Komarudin menyampaikan, kepolisian siap mengamankan umat nasrani melaksanakan ibadah misa.

"Selamat melaksanakan perayaan misa, di pelaksanakan kegiataan misa kita siap memberikan pengamanan kepada seluruh masyarakat supaya aktivitas berjalan lancar. Alhamdulliah sampai saat ini tidak ada kendala yang berarti," tandas dia.

2 dari 2 halaman

Makna Kenaikan Yesus Kristus

Kenaikan Isa Almasih merupakan salah satu hari raya umat kritiani untuk memperingati kenaikan Yesus Kristus ke surga.

Dalam tradisi Kristen, perayaan Kenaikan Isa Almasih ini selalu berpindah karena selalu jatuh pada hari ke-40 setelah Hari Raya Paskah.

Dalam Kisah Para Rasul, kepada murid-murid-Nya, Yesus berpesan "...kamu akan menjadi saksi-Ku di Yerusalem dan di seluruh Yudea dan Samaria dan sampai ke ujung bumi..". Dan Yesus pun terangkat ke surga, sambil disaksikan oleh murid-muridNya dalam keadaan tercengang.

Injil juga mencatat bahwa setelah itu, rasul-rasul Yesus kembali ke Yerusalem dari bukit Zaitun.
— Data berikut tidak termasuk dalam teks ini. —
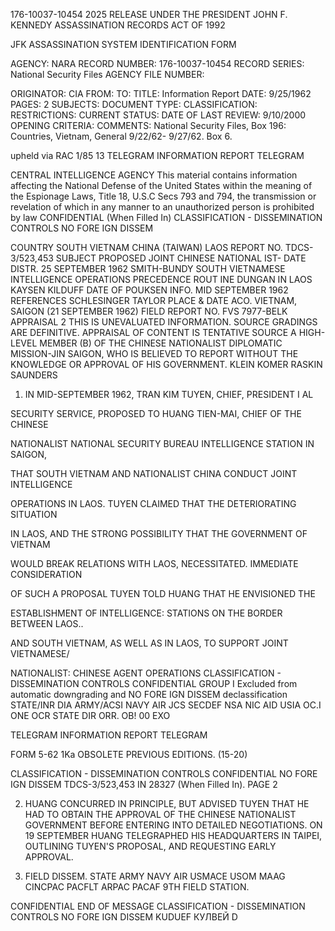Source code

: 176-10037-10454 2025 RELEASE UNDER THE PRESIDENT JOHN F. KENNEDY ASSASSINATION RECORDS ACT OF 1992

JFK ASSASSINATION SYSTEM
IDENTIFICATION FORM

AGENCY: NARA
RECORD NUMBER: 176-10037-10454
RECORD SERIES: National Security Files
AGENCY FILE NUMBER:

ORIGINATOR: CIA
FROM:
TO:
TITLE: Information Report
DATE: 9/25/1962
PAGES: 2
SUBJECTS:
DOCUMENT TYPE:
CLASSIFICATION:
RESTRICTIONS:
CURRENT STATUS:
DATE OF LAST REVIEW: 9/10/2000
OPENING CRITERIA:
COMMENTS: National Security Files, Box 196: Countries, Vietnam, General 9/22/62-
9/27/62. Box 6.

upheld via RAC 1/85 13
TELEGRAM INFORMATION REPORT TELEGRAM

CENTRAL INTELLIGENCE AGENCY
This material contains information affecting the National Defense of the United States within the
meaning of the Espionage Laws, Title 18, U.S.C Secs
793 and 794, the transmission or revelation of which in any manner to an unauthorized person is
prohibited by law
CONFIDENTIAL
(When Filled In) CLASSIFICATION - DISSEMINATION CONTROLS
NO FORE IGN DISSEM

COUNTRY SOUTH VIETNAM CHINA (TAIWAN) LAOS REPORT NO. TDCS-3/523,453
SUBJECT PROPOSED JOINT CHINESE NATIONAL IST- DATE DISTR. 25 SEPTEMBER 1962 SMITH-BUNDY
SOUTH VIETNAMESE INTELLIGENCE OPERATIONS PRECEDENCE ROUT INE DUNGAN
IN LAOS KAYSEN
KILDUFF
DATE OF POUKSEN
INFO. MID SEPTEMBER 1962 REFERENCES SCHLESINGER
TAYLOR
PLACE &
DATE ACO. VIETNAM, SAIGON (21 SEPTEMBER 1962) FIELD REPORT NO. FVS 7977-BELK
APPRAISAL
2 THIS IS UNEVALUATED INFORMATION. SOURCE GRADINGS ARE DEFINITIVE. APPRAISAL OF CONTENT IS TENTATIVE
SOURCE A HIGH-LEVEL MEMBER (B) OF THE CHINESE NATIONALIST DIPLOMATIC MISSION-JIN SAIGON,
WHO IS BELIEVED TO REPORT WITHOUT THE KNOWLEDGE OR APPROVAL OF HIS GOVERNMENT.
KLEIN
KOMER
RASKIN
SAUNDERS

1. IN MID-SEPTEMBER 1962, TRAN KIM TUYEN, CHIEF, PRESIDENT I AL

SECURITY SERVICE, PROPOSED TO HUANG TIEN-MAI, CHIEF OF THE CHINESE

NATIONALIST NATIONAL SECURITY BUREAU INTELLIGENCE STATION IN SAIGON,

THAT SOUTH VIETNAM AND NATIONALIST CHINA CONDUCT JOINT INTELLIGENCE

OPERATIONS IN LAOS. TUYEN CLAIMED THAT THE DETERIORATING SITUATION

IN LAOS, AND THE STRONG POSSIBILITY THAT THE GOVERNMENT OF VIETNAM

WOULD BREAK RELATIONS WITH LAOS, NECESSITATED. IMMEDIATE CONSIDERATION

OF SUCH A PROPOSAL TUYEN TOLD HUANG THAT HE ENVISIONED THE

ESTABLISHMENT OF INTELLIGENCE: STATIONS ON THE BORDER BETWEEN LAOS..

AND SOUTH VIETNAM, AS WELL AS IN LAOS, TO SUPPORT JOINT VIETNAMESE/

NATIONALIST: CHINESE AGENT OPERATIONS
CLASSIFICATION - DISSEMINATION CONTROLS
CONFIDENTIAL GROUP I
Excluded from automatic
downgrading and
NO FORE IGN DISSEM declassification
STATE/INR DIA ARMY/ACSI NAVY AIR JCS SECDEF
NSA NIC AID USIA OC.I ONE OCR
STATE DIR ORR.
OB! 00 EXO

TELEGRAM INFORMATION REPORT TELEGRAM

FORM
5-62 1Ka OBSOLETE PREVIOUS EDITIONS. (15-20)

CLASSIFICATION - DISSEMINATION CONTROLS
CONFIDENTIAL
NO FORE IGN DISSEM TDCS-3/523,453 IN 28327
(When Filled In). PAGE
2

2. HUANG CONCURRED IN PRINCIPLE, BUT ADVISED TUYEN THAT HE
HAD TO OBTAIN THE APPROVAL OF THE CHINESE NATIONALIST GOVERNMENT
BEFORE ENTERING INTO DETAILED NEGOTIATIONS. ON 19 SEPTEMBER HUANG
TELEGRAPHED HIS HEADQUARTERS IN TAIPEI, OUTLINING TUYEN'S PROPOSAL,
AND REQUESTING EARLY APPROVAL.

3. FIELD DISSEM. STATE ARMY NAVY AIR USMACE USOM MAAG
CINCPAC PACFLT ARPAC PACAF 9TH FIELD STATION.

CONFIDENTIAL END OF MESSAGE
CLASSIFICATION - DISSEMINATION CONTROLS
NO FORE IGN DISSEM
KUDUEF
КУЛВЕЙ
D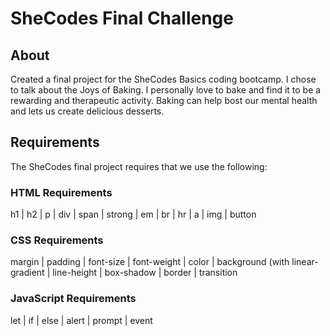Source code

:<h1>SheCodes Final Challenge</h1>

<h2>About</h2>

<p>Created a final project for the SheCodes Basics coding bootcamp. 
  I chose to talk about the Joys of Baking. I personally love to bake and find it to be a rewarding and therapeutic activity.
  Baking can help bost our mental health and lets us create delicious desserts.
</p>

<h2>Requirements</h2>

<p>
  The SheCodes final project requires that we use the following:
</p>

<h3>HTML Requirements</h3>
<p>
  h1 | h2 | p | div | span | strong | em | br | hr | a | img | button
</p>

<h3>CSS Requirements</h3>
<p>
  margin | padding | font-size | font-weight | color | background (with linear-gradient | line-height | box-shadow | border | transition
</p>

<h3>JavaScript Requirements</h3>
<p>
  let | if | else | alert | prompt | event
</p>
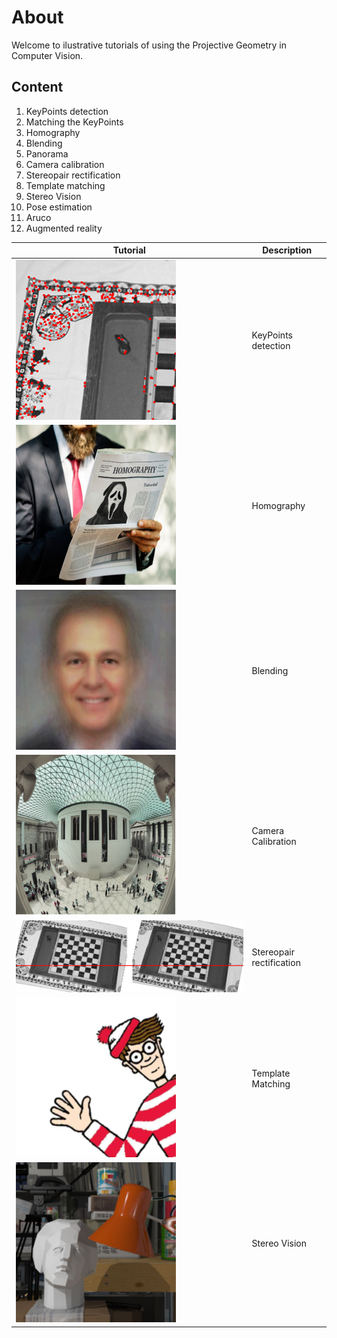 # About
Welcome to ilustrative tutorials of using the Projective Geometry in Computer Vision. 


## Content 
1. KeyPoints detection
2. Matching the KeyPoints
3. Homography
4. Blending
5. Panorama
6. Camera calibration
7. Stereopair rectification
8. Template matching
9. Stereo Vision
10. Pose estimation
11. Aruco
12. Augmented reality


Tutorial | Description
------------ | -------------
![alt text](/images/ex00/Image01.png)| KeyPoints detection
![alt text](/images/ex00/Image03.png)| Homography
![alt text](/images/ex00/Image04.png)| Blending
![alt text](/images/ex00/Image06.png)| Camera Calibration
![alt text](/images/ex00/Image07.png)| Stereopair rectification
![alt text](/images/ex00/Image08.png)| Template Matching
![alt text](/images/ex00/Image09.png)| Stereo Vision

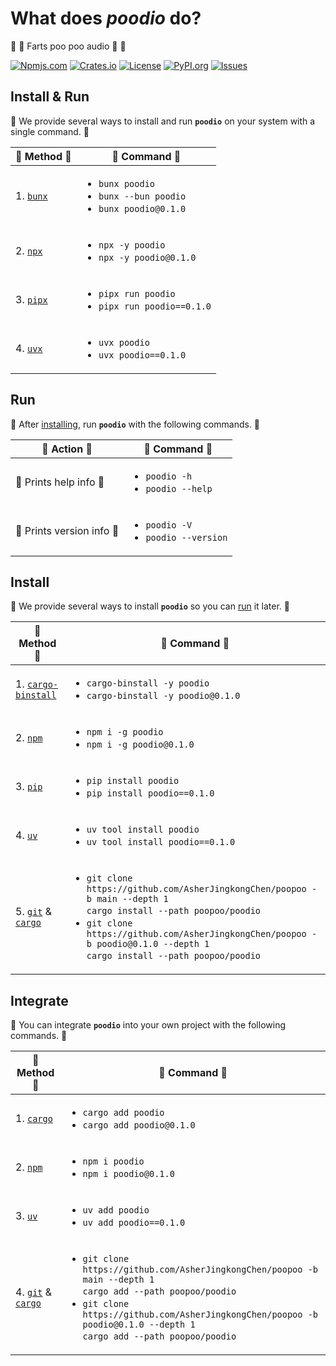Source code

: # What does _**poodio**_ do?

💩 💨 Farts poo poo audio 💨 💩

[![Npmjs.com](https://img.shields.io/npm/v/poodio?style=for-the-badge&label=NPMJS&logo=npm&logoColor=%23c33&labelColor=%23333&color=%23c33)](https://www.npmjs.com/package/poodio)
[![Crates.io](https://img.shields.io/crates/v/poodio?style=for-the-badge&label=CRATES&logo=docs.rs&logoColor=%23fc3&labelColor=%23333&color=%23fc3)](https://docs.rs/poodio)
[![License](https://img.shields.io/crates/l/poodio?style=for-the-badge&label=LICENSE&logo=opensourceinitiative&logoColor=%23fff&labelColor=%23333&color=%234a3)](https://docs.rs/crate/poodio/latest/source/LICENSE.txt)
[![PyPI.org](https://img.shields.io/pypi/v/poodio?style=for-the-badge&label=PYPI&logo=pypi&logoColor=%23fc4&labelColor=%23333&color=%2337a)](https://pypi.org/project/poodio/)
[![Issues](https://img.shields.io/github/issues/AsherJingkongChen/poopoo?style=for-the-badge&label=ISSUES&logo=github&logoColor=%23fff&labelColor=%23333&color=%23eee)](https://github.com/AsherJingkongChen/poopoo/issues)

## Install & Run

💩 We provide several ways to install and run **`poodio`** on your system with a single command. 💩

| 💩 Method 💩                                        | 💩 Command 💩                                                                           |
| --------------------------------------------------- | --------------------------------------------------------------------------------------- |
| 1. [`bunx`](https://bun.sh/)                        | <ul><li>`bunx poodio`</li><li>`bunx --bun poodio`</li><li>`bunx poodio@0.1.0`</li></ul> |
| 2. [`npx`](https://nodejs.org/en/download/)         | <ul><li>`npx -y poodio`</li><li>`npx -y poodio@0.1.0`</li></ul>                         |
| 3. [`pipx`](https://pypi.org/project/pipx/)         | <ul><li>`pipx run poodio`</li><li>`pipx run poodio==0.1.0`</li></ul>                    |
| 4. [`uvx`](https://docs.astral.sh/uv/#installation) | <ul><li>`uvx poodio`</li><li>`uvx poodio==0.1.0`</li></ul>                              |

## Run

💩 After [installing](#install), run **`poodio`** with the following commands. 💩

| 💩 Action 💩              | 💩 Command 💩                                            |
| ------------------------- | -------------------------------------------------------- |
| 💩 Prints help info 💩    | <ul><li>`poodio -h`</li><li>`poodio --help`</li></ul>    |
| 💩 Prints version info 💩 | <ul><li>`poodio -V`</li><li>`poodio --version`</li></ul> |

## Install

💩 We provide several ways to install **`poodio`** so you can [run](#run) it later. 💩

| 💩 Method 💩                                                                                                             | 💩 Command 💩                                                                                                                                                                                                                                                         |
| ------------------------------------------------------------------------------------------------------------------------ | --------------------------------------------------------------------------------------------------------------------------------------------------------------------------------------------------------------------------------------------------------------------- |
| 1. [`cargo-binstall`](https://github.com/cargo-bins/cargo-binstall?tab=readme-ov-file#installation)                      | <ul><li>`cargo-binstall -y poodio`</li><li>`cargo-binstall -y poodio@0.1.0`</li></ul>                                                                                                                                                                                 |
| 2. [`npm`](https://nodejs.org/en/download/)                                                                              | <ul><li>`npm i -g poodio`</li><li>`npm i -g poodio@0.1.0` </li></ul>                                                                                                                                                                                                  |
| 3. [`pip`](https://pip.pypa.io/en/stable/installation/)                                                                  | <ul><li>`pip install poodio`</li><li>`pip install poodio==0.1.0`</li></ul>                                                                                                                                                                                            |
| 4. [`uv`](https://docs.astral.sh/uv/#installation)                                                                       | <ul><li>`uv tool install poodio`</li><li>`uv tool install poodio==0.1.0`</li></ul>                                                                                                                                                                                    |
| 5. [`git`](https://git-scm.com/downloads) & [`cargo`](https://doc.rust-lang.org/cargo/getting-started/installation.html) | <ul><li>`git clone https://github.com/AsherJingkongChen/poopoo -b main --depth 1`<br>`cargo install --path poopoo/poodio`</li><li>`git clone https://github.com/AsherJingkongChen/poopoo -b poodio@0.1.0 --depth 1`<br>`cargo install --path poopoo/poodio`</li></ul> |

## Integrate

💩 You can integrate **`poodio`** into your own project with the following commands. 💩

| 💩 Method 💩                                                                                                             | 💩 Command 💩                                                                                                                                                                                                                                                 |
| ------------------------------------------------------------------------------------------------------------------------ | ------------------------------------------------------------------------------------------------------------------------------------------------------------------------------------------------------------------------------------------------------------- |
| 1. [`cargo`](https://doc.rust-lang.org/cargo/getting-started/installation.html)                                          | <ul><li>`cargo add poodio`</li><li>`cargo add poodio@0.1.0`</li></ul>                                                                                                                                                                                         |
| 2. [`npm`](https://nodejs.org/en/download/)                                                                              | <ul><li>`npm i poodio`</li><li>`npm i poodio@0.1.0` </li></ul>                                                                                                                                                                                                |
| 3. [`uv`](https://docs.astral.sh/uv/#installation)                                                                       | <ul><li>`uv add poodio`</li><li>`uv add poodio==0.1.0`</li></ul>                                                                                                                                                                                              |
| 4. [`git`](https://git-scm.com/downloads) & [`cargo`](https://doc.rust-lang.org/cargo/getting-started/installation.html) | <ul><li>`git clone https://github.com/AsherJingkongChen/poopoo -b main --depth 1`<br>`cargo add --path poopoo/poodio`</li><li>`git clone https://github.com/AsherJingkongChen/poopoo -b poodio@0.1.0 --depth 1`<br>`cargo add --path poopoo/poodio`</li></ul> |
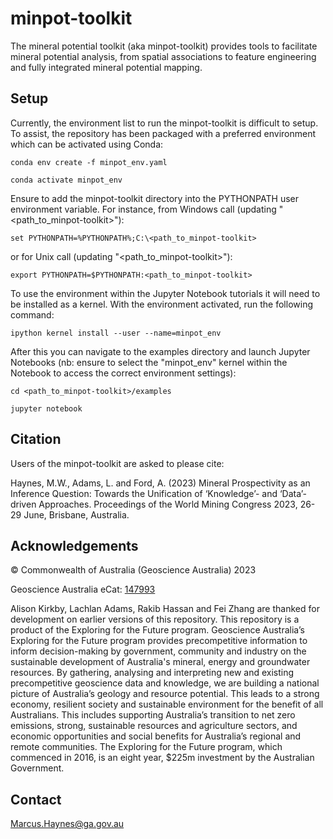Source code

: # minpot-toolkit
The mineral potential toolkit (aka minpot-toolkit) provides tools to facilitate mineral potential analysis, from spatial associations to feature engineering and fully integrated mineral potential mapping.

## Setup

Currently, the environment list to run the minpot-toolkit is difficult to setup. To assist, the repository has been packaged with a preferred environment which can be activated using Conda:

`conda env create -f minpot_env.yaml`

`conda activate minpot_env`

Ensure to add the minpot-toolkit directory into the PYTHONPATH user environment variable. For instance, from Windows call (updating "<path_to_minpot-toolkit>"):

`set PYTHONPATH=%PYTHONPATH%;C:\<path_to_minpot-toolkit>`

or for Unix call (updating "<path_to_minpot-toolkit>"):

`export PYTHONPATH=$PYTHONPATH:<path_to_minpot-toolkit>`

To use the environment within the Jupyter Notebook tutorials it will need to be installed as a kernel. With the environment activated, run the following command:

`ipython kernel install --user --name=minpot_env`

After this you can navigate to the examples directory and launch Jupyter Notebooks (nb: ensure to select the "minpot_env" kernel within the Notebook to access the correct environment settings):

`cd <path_to_minpot-toolkit>/examples`

`jupyter notebook`

## Citation

Users of the minpot-toolkit are asked to please cite: 

Haynes, M.W., Adams, L. and Ford, A. (2023) Mineral Prospectivity as an Inference Question: Towards the Unification of ‘Knowledge’- and ‘Data’-driven Approaches. Proceedings of the World Mining Congress 2023, 26-29 June, Brisbane, Australia.

## Acknowledgements

©  Commonwealth  of  Australia  (Geoscience  Australia)  2023

Geoscience Australia eCat:  [147993](https://pid.geoscience.gov.au/dataset/ga/147993)

Alison Kirkby, Lachlan Adams, Rakib Hassan and Fei Zhang are thanked for development on earlier versions of this repository. This repository is a product of the Exploring for the Future program. Geoscience Australia’s Exploring for the Future program provides precompetitive information to inform decision-making by government, community and industry on the sustainable development of Australia's mineral, energy and groundwater resources. By gathering, analysing and interpreting new and existing precompetitive geoscience data and knowledge, we are building a national picture of Australia’s geology and resource potential. This leads to a strong economy, resilient society and sustainable environment for the benefit of all Australians. This includes supporting Australia’s transition to net zero emissions, strong, sustainable resources and agriculture sectors, and economic opportunities and social benefits for Australia’s regional and remote communities. The Exploring for the Future program, which commenced in 2016, is an eight year, $225m investment by the Australian Government.

## Contact
Marcus.Haynes@ga.gov.au

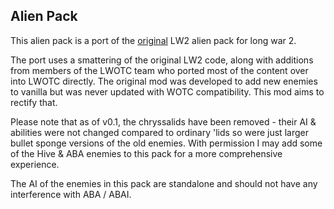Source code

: ## Alien Pack
This alien pack is a port of the
[original](https://steamcommunity.com/sharedfiles/filedetails/?id=577474474)
LW2 alien pack for long war 2. 

The port uses a smattering of the original LW2 code, along with additions from members of the LWOTC team who ported most of the content over into LWOTC directly. The original mod was developed to add new enemies to vanilla but was never updated with WOTC compatibility. This mod aims to rectify that.

Please note that as of v0.1, the chryssalids have been removed - their AI & abilities were not changed compared to ordinary 'lids so were just larger bullet sponge versions of the old enemies. With permission I may add some of the Hive & ABA enemies to this pack for a more comprehensive experience.

The AI of the enemies in this pack are standalone and should not have any interference with ABA / ABAI.

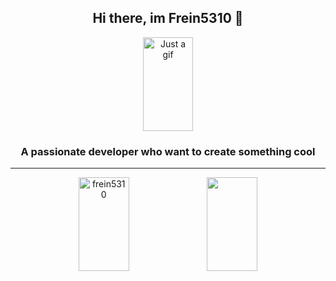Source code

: <h2 align="center">Hi there, im Frein5310 👋</h2>
<p align="center"><a href="#"><img width="40%" height="150rem" src="https://c.tenor.com/cuHTIfotjUEAAAAC/tenor.gif" alt="Just a gif" /></a></p>
<h3 align="center">A passionate developer who want to create something cool</h3>

<hr/>

<p align="center">
  <a href="#"><img width="40%" height="150rem" src="https://github-readme-streak-stats.herokuapp.com/?user=frein5310&" alt="frein5310" /></a>
  <a href="#"><img width="40%" height="150rem" src="https://github-readme-stats-eight-theta.vercel.app/api?username=frein5310&show_icons=true&include_all_commits=true&count_private=true"/></a>
</p>
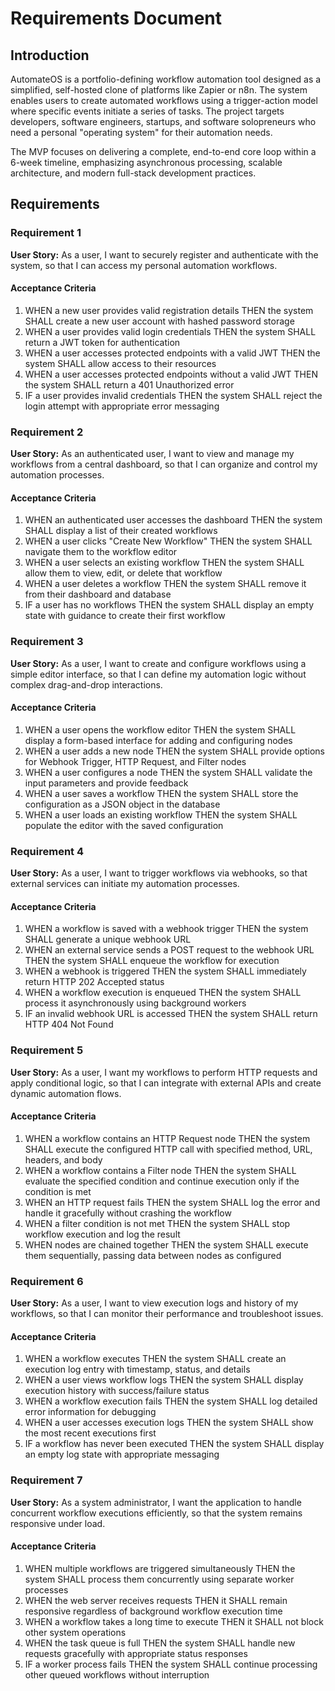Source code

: # Requirements Document

## Introduction

AutomateOS is a portfolio-defining workflow automation tool designed as a simplified, self-hosted clone of platforms like Zapier or n8n. The system enables users to create automated workflows using a trigger-action model where specific events initiate a series of tasks. The project targets developers, software engineers, startups, and software solopreneurs who need a personal "operating system" for their automation needs.

The MVP focuses on delivering a complete, end-to-end core loop within a 6-week timeline, emphasizing asynchronous processing, scalable architecture, and modern full-stack development practices.

## Requirements

### Requirement 1

**User Story:** As a user, I want to securely register and authenticate with the system, so that I can access my personal automation workflows.

#### Acceptance Criteria

1. WHEN a new user provides valid registration details THEN the system SHALL create a new user account with hashed password storage
2. WHEN a user provides valid login credentials THEN the system SHALL return a JWT token for authentication
3. WHEN a user accesses protected endpoints with a valid JWT THEN the system SHALL allow access to their resources
4. WHEN a user accesses protected endpoints without a valid JWT THEN the system SHALL return a 401 Unauthorized error
5. IF a user provides invalid credentials THEN the system SHALL reject the login attempt with appropriate error messaging

### Requirement 2

**User Story:** As an authenticated user, I want to view and manage my workflows from a central dashboard, so that I can organize and control my automation processes.

#### Acceptance Criteria

1. WHEN an authenticated user accesses the dashboard THEN the system SHALL display a list of their created workflows
2. WHEN a user clicks "Create New Workflow" THEN the system SHALL navigate them to the workflow editor
3. WHEN a user selects an existing workflow THEN the system SHALL allow them to view, edit, or delete that workflow
4. WHEN a user deletes a workflow THEN the system SHALL remove it from their dashboard and database
5. IF a user has no workflows THEN the system SHALL display an empty state with guidance to create their first workflow

### Requirement 3

**User Story:** As a user, I want to create and configure workflows using a simple editor interface, so that I can define my automation logic without complex drag-and-drop interactions.

#### Acceptance Criteria

1. WHEN a user opens the workflow editor THEN the system SHALL display a form-based interface for adding and configuring nodes
2. WHEN a user adds a new node THEN the system SHALL provide options for Webhook Trigger, HTTP Request, and Filter nodes
3. WHEN a user configures a node THEN the system SHALL validate the input parameters and provide feedback
4. WHEN a user saves a workflow THEN the system SHALL store the configuration as a JSON object in the database
5. WHEN a user loads an existing workflow THEN the system SHALL populate the editor with the saved configuration

### Requirement 4

**User Story:** As a user, I want to trigger workflows via webhooks, so that external services can initiate my automation processes.

#### Acceptance Criteria

1. WHEN a workflow is saved with a webhook trigger THEN the system SHALL generate a unique webhook URL
2. WHEN an external service sends a POST request to the webhook URL THEN the system SHALL enqueue the workflow for execution
3. WHEN a webhook is triggered THEN the system SHALL immediately return HTTP 202 Accepted status
4. WHEN a workflow execution is enqueued THEN the system SHALL process it asynchronously using background workers
5. IF an invalid webhook URL is accessed THEN the system SHALL return HTTP 404 Not Found

### Requirement 5

**User Story:** As a user, I want my workflows to perform HTTP requests and apply conditional logic, so that I can integrate with external APIs and create dynamic automation flows.

#### Acceptance Criteria

1. WHEN a workflow contains an HTTP Request node THEN the system SHALL execute the configured HTTP call with specified method, URL, headers, and body
2. WHEN a workflow contains a Filter node THEN the system SHALL evaluate the specified condition and continue execution only if the condition is met
3. WHEN an HTTP request fails THEN the system SHALL log the error and handle it gracefully without crashing the workflow
4. WHEN a filter condition is not met THEN the system SHALL stop workflow execution and log the result
5. WHEN nodes are chained together THEN the system SHALL execute them sequentially, passing data between nodes as configured

### Requirement 6

**User Story:** As a user, I want to view execution logs and history of my workflows, so that I can monitor their performance and troubleshoot issues.

#### Acceptance Criteria

1. WHEN a workflow executes THEN the system SHALL create an execution log entry with timestamp, status, and details
2. WHEN a user views workflow logs THEN the system SHALL display execution history with success/failure status
3. WHEN a workflow execution fails THEN the system SHALL log detailed error information for debugging
4. WHEN a user accesses execution logs THEN the system SHALL show the most recent executions first
5. IF a workflow has never been executed THEN the system SHALL display an empty log state with appropriate messaging

### Requirement 7

**User Story:** As a system administrator, I want the application to handle concurrent workflow executions efficiently, so that the system remains responsive under load.

#### Acceptance Criteria

1. WHEN multiple workflows are triggered simultaneously THEN the system SHALL process them concurrently using separate worker processes
2. WHEN the web server receives requests THEN it SHALL remain responsive regardless of background workflow execution time
3. WHEN a workflow takes a long time to execute THEN it SHALL not block other system operations
4. WHEN the task queue is full THEN the system SHALL handle new requests gracefully with appropriate status responses
5. IF a worker process fails THEN the system SHALL continue processing other queued workflows without interruption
Setelah menunggu 10 hari di Yerusalem, para murid mengalami pencurahan Roh Kudus pada hari raya Pentakosta, melansir Antara, Rabu (25/5/2022).

Kisah Kenaikan tersebut sering menjadi subjek seni Kristen sejak abad ke-9, di mana adegannya digambarkan menjadi dua bagian pada kubah-kubah gereja, yakni bagian atas untuk pemandangan surgawi dan bagian bawah untuk pemandangan duniawi.

Gerakan pemberkatan oleh Kristus dengan tangan kanan ini ditujukan kepada kelompok di dunia di bawah-Nya dan memberi makna bahwa Ia sedang memberkati seluruh gereja.

Di tangan kiri-Nya, Ia membawa sebuah kitab Injil atau gulungan, yang memberi makna tentang pengajaran dan pemberitaan Injil ke seluruh dunia.

Dengan kenaikan Kristus ke surga, orang-orang Kristen percaya akan mendapat jaminan menjadi warga kerajaan surga, sehingga pikiran dan perasaan orang hanya tertuju ke surga sebagai tempat persinggahan yang terakhir.